Le presenti considerazioni conclusive si situano a livello del Vetus Ordo così come è, a prescindere da che cosa farà Papa Leone XIV e che cosa provocheranno le “scoperte” di Diane Montagna.
Le varie forme della Messa. Stando al Messale 1962, il Vetus Ordo distingue la Messa letta dalla Messa in canto; quest’ultima può essere semplicemente “cantata” (con il solo sacerdote), “solenne” (con l’assistenza di vari ministri), “pontificale” (con un vescovo celebrante) (Rubricae Generales III, 271). Anche il Novus Ordo in OGMR 112ss. enumera diverse forme di Messa con la novità della concelebrazione, assente nel Vetus Ordo, mentre sarebbe opportuna in occasione di raduni numerosi. Non sarà semplice costruire tale rito, comunque il problema c’è.
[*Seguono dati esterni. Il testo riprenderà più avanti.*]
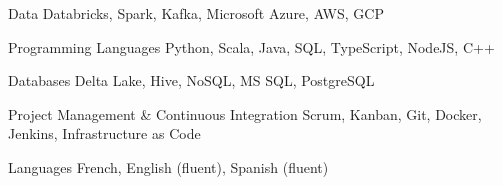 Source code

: \begin{cvskills}

	\cvskill
	{Data}
	{Databricks, Spark, Kafka, Microsoft Azure, AWS, GCP}
	
	\cvskill
	{Programming Languages}
	{Python, Scala, Java, SQL, TypeScript, NodeJS, C++}
	
	\cvskill
	{Databases}
	{Delta Lake, Hive, NoSQL, MS SQL, PostgreSQL}
	
	\cvskill
	{Project Management \& Continuous Integration}
	{Scrum, Kanban, Git, Docker, Jenkins, Infrastructure as Code}
	
	\cvskill
	{Languages}
	{French, English (fluent), Spanish (fluent)}
	
\end{cvskills}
Il silenzio oggi risulta minimo nella prassi del Novus Ordo nonostante le indicazioni dell’OGMR 45 e spesso la celebrazione è un bombardamento continuo di parole.
Al contrario il Vetus Ordo assicura molti spazi di silenzio mentre il rito continua a svolgersi. Il momento più silenzioso è il canone, pronunciato «secreto dicens / dicendo in segreto». Alcune motivazioni di questo “segreto” non sono più sostenibili. San Tommaso d’Aquino spiega che il canone viene detto in segreto perché «riguarda qualcosa che spetta al solo sacerdote, come l’oblazione e la consacrazione», però annota che il sacerdote prima delle parole in segreto risveglia l’attenzione del popolo con “Il Signore sia con voi” o altre formule e alla fine il popolo interviene con l’assenso dell’Amen (III, q 83, a 4, ad 6um). È noto poi che in antico il canone non era in segreto: Sant’Agostino rivolgendosi ai fedeli dice: «(...) subito dopo (viene) quel che si fa nella santa orazione che voi ascolterete, in cui, mediante la parola, si fa presente il corpo e il sangue di Cristo» (Discorso 229,3) e Giustiniano nella “novella” del 26.03.565 ordinava a vescovi e preti di proclamare il canone «non in secreto, sed cum ea voce quae a fidelissimo populo exaudiatur».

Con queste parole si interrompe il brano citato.